*** Records supplied ***
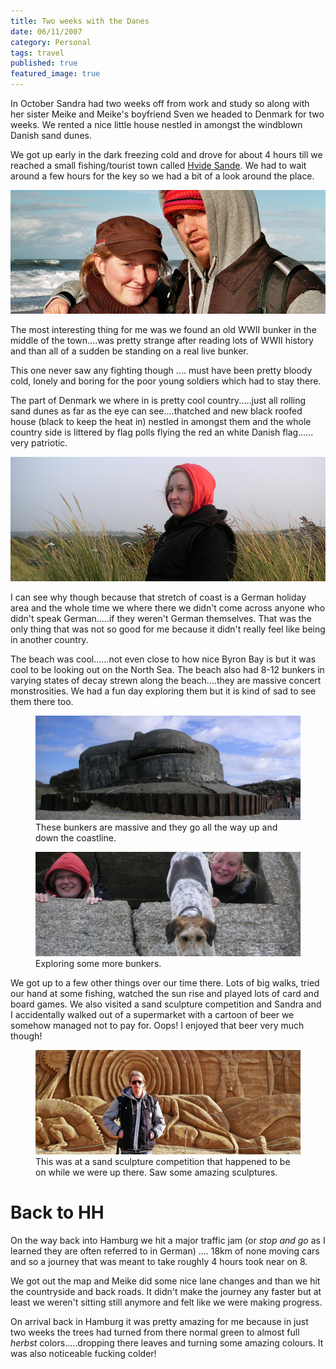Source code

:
 ```yaml
---
title: Two weeks with the Danes
date: 06/11/2007
category: Personal
tags: travel
published: true
featured_image: true
---
```


In October Sandra had two weeks off from work and study so along with her sister Meike and Meike's boyfriend Sven we headed to Denmark for two weeks. We rented a nice little house nestled in amongst the windblown Danish sand dunes. 

We got up early in the dark freezing cold and drove for about 4 hours till we reached a small fishing/tourist town called [Hvide Sande](http://en.wikipedia.org/wiki/Hvide_Sande). We had to wait around a few hours for the key so we had a bit of a look around the place. 

![alt Sandra and Mischa on a beach in Denmark](denmark_sandra_mischa.jpg "Sandra and Mischa on a beach in Denmark")

The most interesting thing for me was we found an old WWII bunker in the middle of the town....was pretty strange after reading lots of WWII history and than all of a sudden be standing on a real live bunker. 

This one never saw any fighting though .... must have been pretty bloody cold, lonely and boring for the poor young soldiers which had to stay there. 

The part of Denmark we where in is pretty cool country.....just all rolling sand dunes as far as the eye can see....thatched and new black roofed house (black to keep the heat in) nestled in amongst them and the whole country side is littered by flag polls flying the red an white Danish flag...... very patriotic. 

![alt Sandra sitting in Dunes in Denmark](denmark_sandra_in_dunes.jpg "Sandra sitting in Dunes in Denmark")

I can see why though because that stretch of coast is a German holiday area and the whole time we where there we didn't come across anyone who didn't speak German.....if they weren't German themselves. That was the only thing that was not so good for me because it didn't really feel like being in another country. 

The beach was cool......not even close to how nice Byron Bay is but it was cool to be looking out on the North Sea. The beach also had 8-12 bunkers in varying states of decay strewn along the beach....they are massive concert monstrosities. We had a fun day exploring them but it is kind of sad to see them there too. 

<figure>
    <img src="denmark_bunker.jpg" alt="Bunker in Denmark" title="Bunker in Denmark">
    <figcaption>These bunkers are massive and they go all the way up and down the coastline.</figcaption>
</figure>

<figure>
    <img src="denmark_exploring_bunkers.jpg" alt="Exploring Bunkers in Denmark" title="Exploring Bunkers in Denmark">
    <figcaption>Exploring some more bunkers.</figcaption>
</figure>

We got up to a few other things over our time there. Lots of big walks, tried our hand at some fishing, watched the sun rise and played lots of card and board games. We also visited a sand sculpture competition and Sandra and I accidentally walked out of a supermarket with a cartoon of beer we somehow managed not to pay for. Oops! I enjoyed that beer very much though! 

<figure>
    <img src="denmark_sand_sculptures.jpg" alt="Denmark sand sculpture competition" title="Denmark sand sculpture competition">
    <figcaption>This was at a sand sculpture competition that happened to be on while we were up there. Saw some amazing sculptures.</figcaption>
</figure>

# Back to HH

On the way back into Hamburg we hit a major traffic jam (or *stop and go* as I learned they are often referred to in German) .... 18km of none moving cars and so a journey that was meant to take roughly 4 hours took near on 8. 

We got out the map and Meike did some nice lane changes and than we hit the countryside and back roads. It didn't make the journey any faster but at least we weren't sitting still anymore and felt like we were making progress. 

On arrival back in Hamburg it was pretty amazing for me because in just two weeks the trees had turned from there normal green to almost full *herbst* colors.....dropping there leaves and turning some amazing colours. It was also noticeable fucking colder!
*** End of Records supplied ***
**To do**. All that should be returned is the run of lines from the start of the entries above to the line bearing "I can see why", each exact, with pictures omitted.

**Solution for this task**.
Source code

:
 ```yaml
---
title: Two weeks with the Danes
date: 06/11/2007
category: Personal
tags: travel
published: true
featured_image: true
---
```


In October Sandra had two weeks off from work and study so along with her sister Meike and Meike's boyfriend Sven we headed to Denmark for two weeks. We rented a nice little house nestled in amongst the windblown Danish sand dunes. 

We got up early in the dark freezing cold and drove for about 4 hours till we reached a small fishing/tourist town called [Hvide Sande](http://en.wikipedia.org/wiki/Hvide_Sande). We had to wait around a few hours for the key so we had a bit of a look around the place. 

![alt Sandra and Mischa on a beach in Denmark](denmark_sandra_mischa.jpg "Sandra and Mischa on a beach in Denmark")

The most interesting thing for me was we found an old WWII bunker in the middle of the town....was pretty strange after reading lots of WWII history and than all of a sudden be standing on a real live bunker. 

This one never saw any fighting though .... must have been pretty bloody cold, lonely and boring for the poor young soldiers which had to stay there. 

The part of Denmark we where in is pretty cool country.....just all rolling sand dunes as far as the eye can see....thatched and new black roofed house (black to keep the heat in) nestled in amongst them and the whole country side is littered by flag polls flying the red an white Danish flag...... very patriotic. 

![alt Sandra sitting in Dunes in Denmark](denmark_sandra_in_dunes.jpg "Sandra sitting in Dunes in Denmark")

I can see why though because that stretch of coast is a German holiday area and the whole time we where there we didn't come across anyone who didn't speak German.....if they weren't German themselves. That was the only thing that was not so good for me because it didn't really feel like being in another country. 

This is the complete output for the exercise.